- [Task directions]: Those lines of the data that hold the word "your" are to be copied out.

- [Provided data]:
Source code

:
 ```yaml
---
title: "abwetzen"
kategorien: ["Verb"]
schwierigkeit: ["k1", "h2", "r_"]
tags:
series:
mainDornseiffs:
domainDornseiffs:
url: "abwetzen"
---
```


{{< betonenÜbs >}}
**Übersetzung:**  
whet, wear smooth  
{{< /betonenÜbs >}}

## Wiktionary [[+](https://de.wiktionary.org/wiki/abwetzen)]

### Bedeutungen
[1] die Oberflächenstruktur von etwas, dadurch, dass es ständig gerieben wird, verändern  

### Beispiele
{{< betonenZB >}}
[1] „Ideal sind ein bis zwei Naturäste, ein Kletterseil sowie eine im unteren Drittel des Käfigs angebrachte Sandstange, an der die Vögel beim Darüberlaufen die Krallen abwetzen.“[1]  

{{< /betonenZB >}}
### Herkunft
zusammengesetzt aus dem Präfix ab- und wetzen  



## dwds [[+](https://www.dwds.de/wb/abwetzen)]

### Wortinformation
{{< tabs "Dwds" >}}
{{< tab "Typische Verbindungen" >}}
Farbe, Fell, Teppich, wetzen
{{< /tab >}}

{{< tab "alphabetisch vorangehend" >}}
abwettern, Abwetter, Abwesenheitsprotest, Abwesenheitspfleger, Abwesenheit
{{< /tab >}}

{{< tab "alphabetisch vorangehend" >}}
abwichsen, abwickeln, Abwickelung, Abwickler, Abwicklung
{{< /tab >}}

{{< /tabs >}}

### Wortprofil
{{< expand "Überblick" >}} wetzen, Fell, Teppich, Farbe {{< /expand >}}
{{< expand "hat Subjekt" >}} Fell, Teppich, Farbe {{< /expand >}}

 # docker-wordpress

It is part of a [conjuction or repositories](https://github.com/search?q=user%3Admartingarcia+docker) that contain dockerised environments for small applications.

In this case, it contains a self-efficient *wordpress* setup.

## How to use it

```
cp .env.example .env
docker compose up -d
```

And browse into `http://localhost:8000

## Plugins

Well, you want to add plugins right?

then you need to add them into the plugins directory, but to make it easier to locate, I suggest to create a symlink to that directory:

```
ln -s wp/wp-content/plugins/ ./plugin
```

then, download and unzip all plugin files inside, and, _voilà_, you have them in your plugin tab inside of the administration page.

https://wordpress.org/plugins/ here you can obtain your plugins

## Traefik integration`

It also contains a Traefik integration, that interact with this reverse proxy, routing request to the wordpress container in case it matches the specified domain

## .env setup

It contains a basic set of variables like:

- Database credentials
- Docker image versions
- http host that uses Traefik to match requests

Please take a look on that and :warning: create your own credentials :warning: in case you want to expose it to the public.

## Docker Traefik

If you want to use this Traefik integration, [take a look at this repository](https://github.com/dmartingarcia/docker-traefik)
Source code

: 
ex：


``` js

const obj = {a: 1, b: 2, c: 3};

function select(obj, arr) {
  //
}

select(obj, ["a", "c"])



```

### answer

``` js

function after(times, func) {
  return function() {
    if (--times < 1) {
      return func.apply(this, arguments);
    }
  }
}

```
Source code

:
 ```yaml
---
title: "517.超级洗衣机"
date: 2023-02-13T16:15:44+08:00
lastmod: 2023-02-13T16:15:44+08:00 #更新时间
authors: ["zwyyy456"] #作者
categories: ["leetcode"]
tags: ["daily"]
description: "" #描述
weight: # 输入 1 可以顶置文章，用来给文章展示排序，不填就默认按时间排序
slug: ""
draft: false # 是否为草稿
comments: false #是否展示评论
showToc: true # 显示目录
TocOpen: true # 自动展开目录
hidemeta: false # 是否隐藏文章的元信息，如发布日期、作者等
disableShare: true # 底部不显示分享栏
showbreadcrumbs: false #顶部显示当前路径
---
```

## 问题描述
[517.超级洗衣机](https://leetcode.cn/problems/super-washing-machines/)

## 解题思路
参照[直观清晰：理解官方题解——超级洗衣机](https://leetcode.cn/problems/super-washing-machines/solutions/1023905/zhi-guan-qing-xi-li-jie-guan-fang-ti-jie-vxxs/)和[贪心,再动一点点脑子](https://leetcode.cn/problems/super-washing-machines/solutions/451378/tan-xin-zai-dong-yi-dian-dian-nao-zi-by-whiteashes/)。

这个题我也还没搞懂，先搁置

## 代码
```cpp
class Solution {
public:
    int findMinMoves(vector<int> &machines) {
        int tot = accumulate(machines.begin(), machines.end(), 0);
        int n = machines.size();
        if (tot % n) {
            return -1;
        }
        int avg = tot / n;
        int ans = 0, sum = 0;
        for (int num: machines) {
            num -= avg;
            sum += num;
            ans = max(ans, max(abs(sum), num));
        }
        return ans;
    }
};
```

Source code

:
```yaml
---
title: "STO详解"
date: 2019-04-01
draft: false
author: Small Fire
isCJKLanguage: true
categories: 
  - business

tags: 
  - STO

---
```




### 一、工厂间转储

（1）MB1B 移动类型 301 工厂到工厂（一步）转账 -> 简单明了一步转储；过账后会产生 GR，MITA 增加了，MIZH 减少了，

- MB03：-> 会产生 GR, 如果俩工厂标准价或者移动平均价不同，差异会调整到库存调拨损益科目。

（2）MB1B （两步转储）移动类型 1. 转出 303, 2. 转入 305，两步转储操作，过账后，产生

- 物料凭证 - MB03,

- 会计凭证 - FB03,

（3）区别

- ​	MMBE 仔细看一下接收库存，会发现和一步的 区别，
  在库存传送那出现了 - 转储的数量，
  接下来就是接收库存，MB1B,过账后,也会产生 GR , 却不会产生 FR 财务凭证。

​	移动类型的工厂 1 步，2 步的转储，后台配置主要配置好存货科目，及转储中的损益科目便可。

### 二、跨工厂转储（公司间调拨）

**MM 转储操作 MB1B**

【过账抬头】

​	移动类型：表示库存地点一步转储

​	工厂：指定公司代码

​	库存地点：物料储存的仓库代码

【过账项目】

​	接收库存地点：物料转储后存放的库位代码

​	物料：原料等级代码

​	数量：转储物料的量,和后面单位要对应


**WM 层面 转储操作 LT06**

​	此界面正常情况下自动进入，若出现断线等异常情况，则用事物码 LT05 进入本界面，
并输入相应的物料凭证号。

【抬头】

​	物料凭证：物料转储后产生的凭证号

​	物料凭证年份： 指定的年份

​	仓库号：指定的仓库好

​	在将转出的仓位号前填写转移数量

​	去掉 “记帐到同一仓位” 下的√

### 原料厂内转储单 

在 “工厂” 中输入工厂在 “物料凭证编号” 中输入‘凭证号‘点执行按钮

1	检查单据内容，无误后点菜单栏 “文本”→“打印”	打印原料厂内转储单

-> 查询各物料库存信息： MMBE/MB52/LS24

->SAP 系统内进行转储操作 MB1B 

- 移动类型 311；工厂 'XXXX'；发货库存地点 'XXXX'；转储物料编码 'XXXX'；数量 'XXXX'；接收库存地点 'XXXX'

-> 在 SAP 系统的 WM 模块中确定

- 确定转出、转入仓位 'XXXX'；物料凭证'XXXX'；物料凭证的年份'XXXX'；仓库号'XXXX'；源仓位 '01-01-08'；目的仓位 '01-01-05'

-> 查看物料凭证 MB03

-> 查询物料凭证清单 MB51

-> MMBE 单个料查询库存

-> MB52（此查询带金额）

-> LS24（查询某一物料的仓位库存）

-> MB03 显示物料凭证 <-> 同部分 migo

- [Reply to the exercise]:
then, download and unzip all plugin files inside, and, _voilà_, you have them in your plugin tab inside of the administration page.
https://wordpress.org/plugins/ here you can obtain your plugins
Please take a look on that and :warning: create your own credentials :warning: in case you want to expose it to the public.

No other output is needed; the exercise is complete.